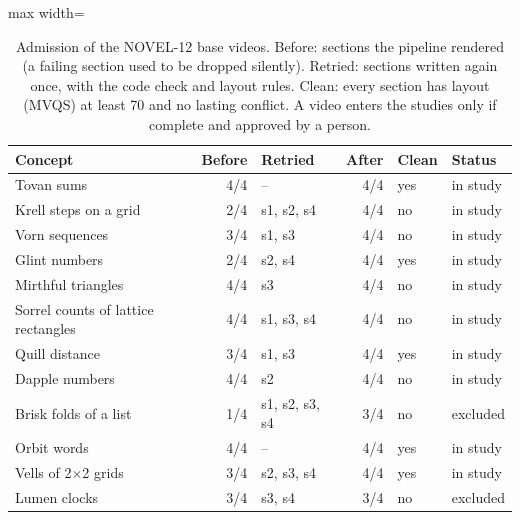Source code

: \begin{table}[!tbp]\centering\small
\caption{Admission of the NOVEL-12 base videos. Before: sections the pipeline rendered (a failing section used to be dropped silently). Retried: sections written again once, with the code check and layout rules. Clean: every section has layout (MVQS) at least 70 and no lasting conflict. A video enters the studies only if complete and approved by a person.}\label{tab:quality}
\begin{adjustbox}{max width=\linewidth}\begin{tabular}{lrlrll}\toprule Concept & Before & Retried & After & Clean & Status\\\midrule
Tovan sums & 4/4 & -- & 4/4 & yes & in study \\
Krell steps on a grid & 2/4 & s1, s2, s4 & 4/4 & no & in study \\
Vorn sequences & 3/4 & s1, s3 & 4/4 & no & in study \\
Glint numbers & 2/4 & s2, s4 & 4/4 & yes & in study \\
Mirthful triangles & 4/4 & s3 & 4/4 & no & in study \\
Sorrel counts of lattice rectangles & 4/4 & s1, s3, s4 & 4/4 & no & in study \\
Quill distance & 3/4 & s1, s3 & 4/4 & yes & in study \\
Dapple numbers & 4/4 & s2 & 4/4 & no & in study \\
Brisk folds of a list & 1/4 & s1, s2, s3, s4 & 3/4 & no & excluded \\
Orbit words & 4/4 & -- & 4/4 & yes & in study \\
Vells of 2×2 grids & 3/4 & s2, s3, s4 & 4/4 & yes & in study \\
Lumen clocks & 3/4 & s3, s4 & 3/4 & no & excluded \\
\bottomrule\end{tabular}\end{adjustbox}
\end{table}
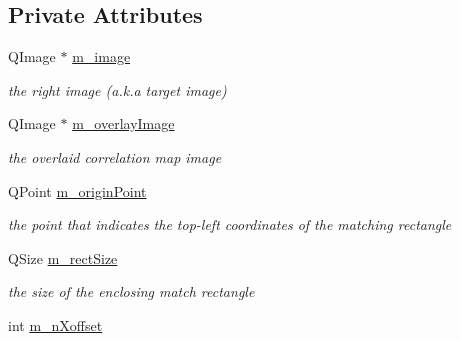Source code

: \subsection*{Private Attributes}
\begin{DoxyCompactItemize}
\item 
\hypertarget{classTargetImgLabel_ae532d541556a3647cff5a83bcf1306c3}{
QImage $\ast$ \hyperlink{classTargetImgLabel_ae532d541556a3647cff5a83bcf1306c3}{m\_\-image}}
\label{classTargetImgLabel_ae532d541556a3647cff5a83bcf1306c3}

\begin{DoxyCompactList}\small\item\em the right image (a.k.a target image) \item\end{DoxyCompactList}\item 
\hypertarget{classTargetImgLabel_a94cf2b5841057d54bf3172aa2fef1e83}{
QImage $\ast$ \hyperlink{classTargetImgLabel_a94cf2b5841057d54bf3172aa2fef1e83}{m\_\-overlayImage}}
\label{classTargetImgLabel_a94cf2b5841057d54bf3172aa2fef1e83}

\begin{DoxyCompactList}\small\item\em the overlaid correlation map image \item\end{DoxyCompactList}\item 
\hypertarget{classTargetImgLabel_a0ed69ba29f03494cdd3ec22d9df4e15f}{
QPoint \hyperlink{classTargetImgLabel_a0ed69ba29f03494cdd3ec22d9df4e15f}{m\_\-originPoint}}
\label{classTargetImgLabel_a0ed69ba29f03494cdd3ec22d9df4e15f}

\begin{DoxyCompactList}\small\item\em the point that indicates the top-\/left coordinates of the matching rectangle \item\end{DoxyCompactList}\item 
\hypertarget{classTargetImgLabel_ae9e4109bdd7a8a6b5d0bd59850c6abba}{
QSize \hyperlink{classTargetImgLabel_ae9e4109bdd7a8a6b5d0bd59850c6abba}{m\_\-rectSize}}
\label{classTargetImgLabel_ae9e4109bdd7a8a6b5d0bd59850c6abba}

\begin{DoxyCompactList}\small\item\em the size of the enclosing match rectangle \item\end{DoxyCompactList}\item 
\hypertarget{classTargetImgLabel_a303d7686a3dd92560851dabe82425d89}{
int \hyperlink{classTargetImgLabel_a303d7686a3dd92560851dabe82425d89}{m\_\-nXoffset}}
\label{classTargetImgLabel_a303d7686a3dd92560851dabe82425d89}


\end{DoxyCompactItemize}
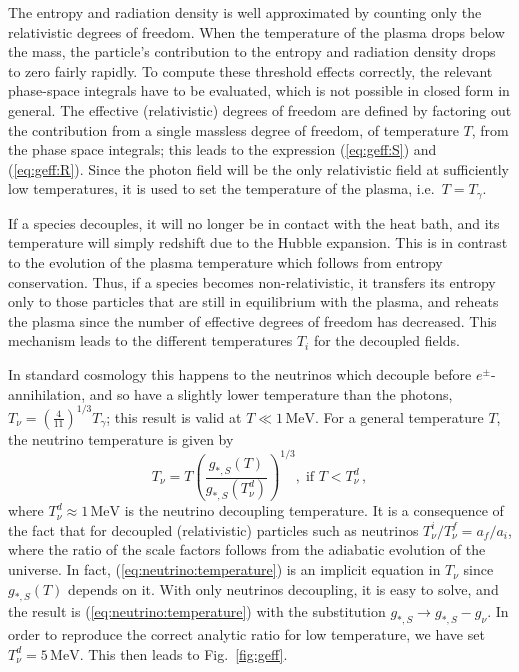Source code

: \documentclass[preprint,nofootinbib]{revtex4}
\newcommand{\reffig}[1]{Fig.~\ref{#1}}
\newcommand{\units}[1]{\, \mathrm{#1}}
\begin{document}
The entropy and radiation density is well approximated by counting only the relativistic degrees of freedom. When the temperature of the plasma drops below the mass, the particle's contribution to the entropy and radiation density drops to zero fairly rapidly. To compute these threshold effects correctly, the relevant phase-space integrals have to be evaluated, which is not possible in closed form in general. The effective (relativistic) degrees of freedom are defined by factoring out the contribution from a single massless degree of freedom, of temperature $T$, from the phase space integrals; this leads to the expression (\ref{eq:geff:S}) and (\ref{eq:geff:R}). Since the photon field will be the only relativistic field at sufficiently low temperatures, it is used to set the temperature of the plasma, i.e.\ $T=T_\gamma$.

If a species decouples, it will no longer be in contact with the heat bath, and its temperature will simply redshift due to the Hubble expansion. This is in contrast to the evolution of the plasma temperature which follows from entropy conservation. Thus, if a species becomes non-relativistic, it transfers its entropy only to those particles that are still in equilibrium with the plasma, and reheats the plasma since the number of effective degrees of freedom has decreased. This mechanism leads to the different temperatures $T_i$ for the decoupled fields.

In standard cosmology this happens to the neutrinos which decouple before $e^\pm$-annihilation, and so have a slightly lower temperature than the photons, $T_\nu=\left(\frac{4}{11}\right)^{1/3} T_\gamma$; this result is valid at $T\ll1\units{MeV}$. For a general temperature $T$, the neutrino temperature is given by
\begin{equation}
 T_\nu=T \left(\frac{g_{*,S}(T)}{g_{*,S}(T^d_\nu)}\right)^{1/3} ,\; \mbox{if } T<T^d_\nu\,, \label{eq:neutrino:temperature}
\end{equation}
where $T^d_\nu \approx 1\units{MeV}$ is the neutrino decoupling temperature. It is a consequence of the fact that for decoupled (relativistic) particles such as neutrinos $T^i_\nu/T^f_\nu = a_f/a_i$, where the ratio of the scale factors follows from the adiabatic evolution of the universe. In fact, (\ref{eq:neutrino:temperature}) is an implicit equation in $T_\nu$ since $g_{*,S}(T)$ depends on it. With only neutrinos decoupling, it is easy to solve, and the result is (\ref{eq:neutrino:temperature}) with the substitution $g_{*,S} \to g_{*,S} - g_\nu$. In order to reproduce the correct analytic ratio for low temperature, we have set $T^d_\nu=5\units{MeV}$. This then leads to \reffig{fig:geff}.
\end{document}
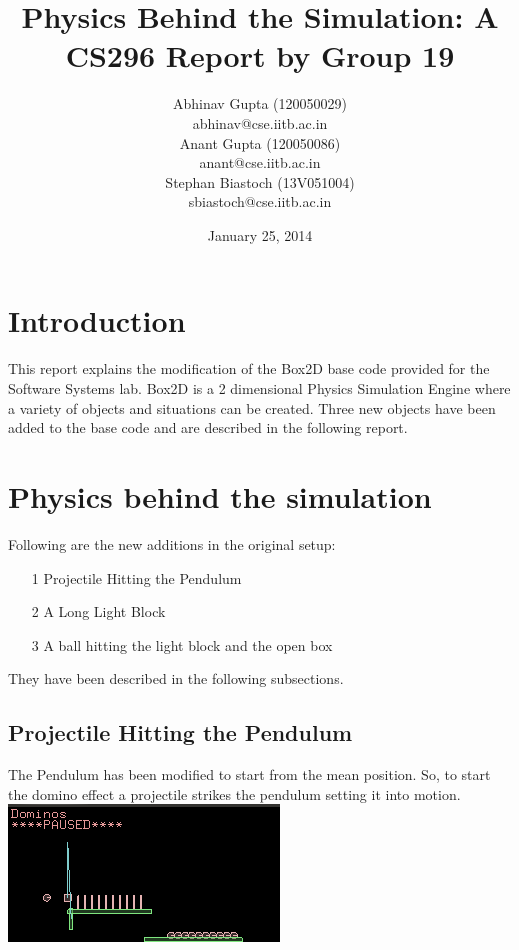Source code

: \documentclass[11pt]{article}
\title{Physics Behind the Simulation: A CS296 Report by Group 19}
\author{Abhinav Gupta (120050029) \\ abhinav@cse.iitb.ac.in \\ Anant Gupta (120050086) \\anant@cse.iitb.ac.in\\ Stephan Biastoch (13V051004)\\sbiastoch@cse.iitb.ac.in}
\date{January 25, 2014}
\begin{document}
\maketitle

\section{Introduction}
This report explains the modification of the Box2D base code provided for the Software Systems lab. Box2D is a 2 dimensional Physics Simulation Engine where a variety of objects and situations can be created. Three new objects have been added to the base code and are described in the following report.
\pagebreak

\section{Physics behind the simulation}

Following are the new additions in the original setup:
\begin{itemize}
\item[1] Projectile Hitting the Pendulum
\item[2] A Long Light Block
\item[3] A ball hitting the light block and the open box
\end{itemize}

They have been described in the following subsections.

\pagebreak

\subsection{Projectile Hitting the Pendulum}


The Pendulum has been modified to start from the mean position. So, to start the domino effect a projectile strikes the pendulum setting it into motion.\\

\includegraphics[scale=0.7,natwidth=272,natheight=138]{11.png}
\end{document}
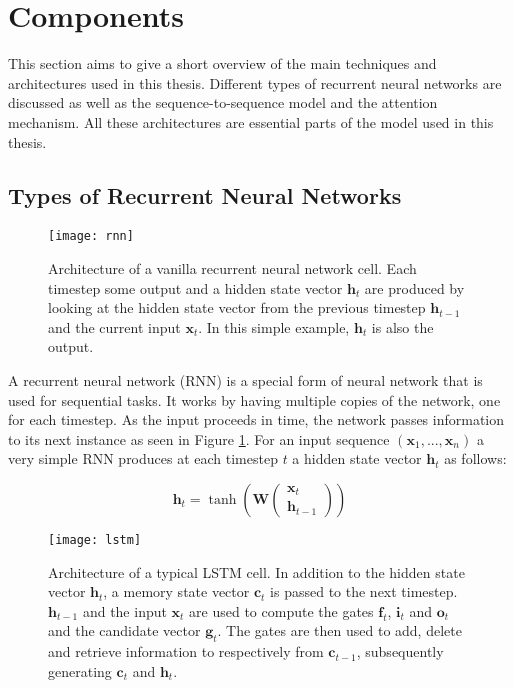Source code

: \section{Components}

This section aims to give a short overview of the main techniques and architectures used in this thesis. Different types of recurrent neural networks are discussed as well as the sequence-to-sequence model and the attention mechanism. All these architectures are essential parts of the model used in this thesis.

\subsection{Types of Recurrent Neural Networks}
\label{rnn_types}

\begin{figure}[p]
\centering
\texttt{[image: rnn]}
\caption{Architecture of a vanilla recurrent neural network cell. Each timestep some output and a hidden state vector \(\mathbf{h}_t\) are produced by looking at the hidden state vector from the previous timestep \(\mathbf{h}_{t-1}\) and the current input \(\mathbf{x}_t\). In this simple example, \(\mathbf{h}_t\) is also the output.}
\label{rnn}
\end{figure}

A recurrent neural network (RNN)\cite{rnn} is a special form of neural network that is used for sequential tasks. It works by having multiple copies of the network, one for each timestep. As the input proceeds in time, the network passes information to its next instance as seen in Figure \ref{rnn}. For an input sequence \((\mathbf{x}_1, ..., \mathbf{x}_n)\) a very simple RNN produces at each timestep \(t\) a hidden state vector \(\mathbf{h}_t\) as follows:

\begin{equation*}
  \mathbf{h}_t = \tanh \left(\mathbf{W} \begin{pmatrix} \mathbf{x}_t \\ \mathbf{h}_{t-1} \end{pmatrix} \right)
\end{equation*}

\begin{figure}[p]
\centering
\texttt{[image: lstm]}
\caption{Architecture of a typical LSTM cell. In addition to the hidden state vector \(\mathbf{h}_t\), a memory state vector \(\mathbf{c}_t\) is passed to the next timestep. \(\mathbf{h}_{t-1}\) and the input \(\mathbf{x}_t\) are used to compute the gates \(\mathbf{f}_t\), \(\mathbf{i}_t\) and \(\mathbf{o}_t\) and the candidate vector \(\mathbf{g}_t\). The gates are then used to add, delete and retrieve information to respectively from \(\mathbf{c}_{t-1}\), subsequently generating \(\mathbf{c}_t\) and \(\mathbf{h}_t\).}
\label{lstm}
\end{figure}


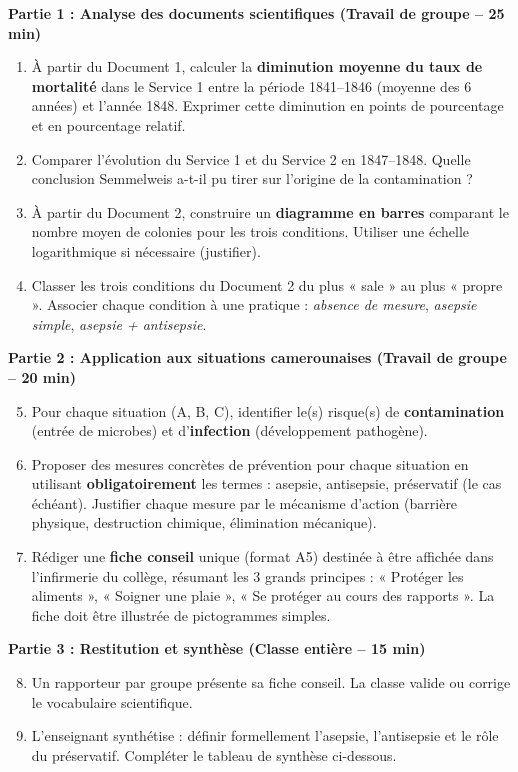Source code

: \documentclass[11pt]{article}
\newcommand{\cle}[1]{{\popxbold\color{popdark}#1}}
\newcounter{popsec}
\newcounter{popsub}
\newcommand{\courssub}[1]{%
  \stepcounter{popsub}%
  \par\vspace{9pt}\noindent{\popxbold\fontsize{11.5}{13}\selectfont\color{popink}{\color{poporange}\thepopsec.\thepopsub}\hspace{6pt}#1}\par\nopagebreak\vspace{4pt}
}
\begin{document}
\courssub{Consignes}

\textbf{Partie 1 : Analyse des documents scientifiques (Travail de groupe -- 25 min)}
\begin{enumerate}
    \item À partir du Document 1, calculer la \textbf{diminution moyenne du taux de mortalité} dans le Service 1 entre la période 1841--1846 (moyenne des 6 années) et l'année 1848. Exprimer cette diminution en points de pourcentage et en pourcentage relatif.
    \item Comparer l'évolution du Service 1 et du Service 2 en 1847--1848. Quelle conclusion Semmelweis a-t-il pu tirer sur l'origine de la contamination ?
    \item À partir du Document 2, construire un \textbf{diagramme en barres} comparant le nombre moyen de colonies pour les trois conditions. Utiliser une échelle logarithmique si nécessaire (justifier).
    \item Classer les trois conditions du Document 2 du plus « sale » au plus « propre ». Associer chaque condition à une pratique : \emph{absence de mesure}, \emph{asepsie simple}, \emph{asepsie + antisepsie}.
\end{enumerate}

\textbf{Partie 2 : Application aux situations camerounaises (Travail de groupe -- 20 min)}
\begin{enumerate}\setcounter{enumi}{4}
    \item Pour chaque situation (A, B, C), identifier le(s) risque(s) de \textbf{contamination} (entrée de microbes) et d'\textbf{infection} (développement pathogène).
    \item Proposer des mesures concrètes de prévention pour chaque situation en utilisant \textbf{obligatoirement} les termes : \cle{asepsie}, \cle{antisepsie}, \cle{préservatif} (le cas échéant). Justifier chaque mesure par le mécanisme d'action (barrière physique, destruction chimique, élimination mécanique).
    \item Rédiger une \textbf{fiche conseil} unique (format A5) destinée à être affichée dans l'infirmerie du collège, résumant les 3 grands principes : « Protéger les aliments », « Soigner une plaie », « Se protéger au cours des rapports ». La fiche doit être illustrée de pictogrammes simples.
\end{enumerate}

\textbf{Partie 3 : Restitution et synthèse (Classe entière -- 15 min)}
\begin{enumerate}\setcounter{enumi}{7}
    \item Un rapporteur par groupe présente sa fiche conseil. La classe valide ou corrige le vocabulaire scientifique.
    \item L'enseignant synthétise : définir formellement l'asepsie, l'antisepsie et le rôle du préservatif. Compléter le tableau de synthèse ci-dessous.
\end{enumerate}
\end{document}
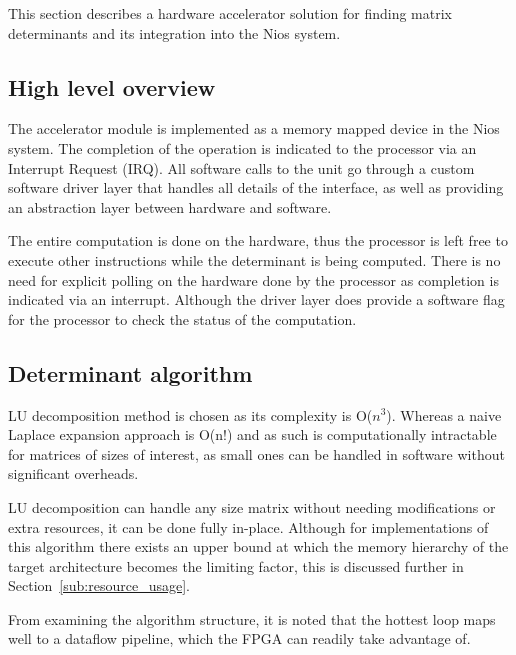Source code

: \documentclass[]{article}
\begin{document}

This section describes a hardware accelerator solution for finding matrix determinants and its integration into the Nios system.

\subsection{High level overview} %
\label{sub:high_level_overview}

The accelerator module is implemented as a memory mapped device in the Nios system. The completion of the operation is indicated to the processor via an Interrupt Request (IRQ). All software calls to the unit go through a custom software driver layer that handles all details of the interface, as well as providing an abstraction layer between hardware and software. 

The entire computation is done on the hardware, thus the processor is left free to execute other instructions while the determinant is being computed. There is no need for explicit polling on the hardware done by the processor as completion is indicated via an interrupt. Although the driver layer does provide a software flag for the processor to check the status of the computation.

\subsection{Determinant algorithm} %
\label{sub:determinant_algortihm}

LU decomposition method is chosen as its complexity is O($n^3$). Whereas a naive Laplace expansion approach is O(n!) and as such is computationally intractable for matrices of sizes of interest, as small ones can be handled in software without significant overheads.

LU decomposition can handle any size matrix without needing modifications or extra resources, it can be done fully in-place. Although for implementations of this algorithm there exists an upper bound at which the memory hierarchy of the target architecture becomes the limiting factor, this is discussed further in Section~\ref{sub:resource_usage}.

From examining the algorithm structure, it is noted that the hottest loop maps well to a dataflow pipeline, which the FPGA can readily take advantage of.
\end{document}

+---+

_Task brief_
Each line from the material above that mentions the word "newcounter" needs to be copied.

_Answer box_
\newcounter{popsec}
\newcounter{popsub}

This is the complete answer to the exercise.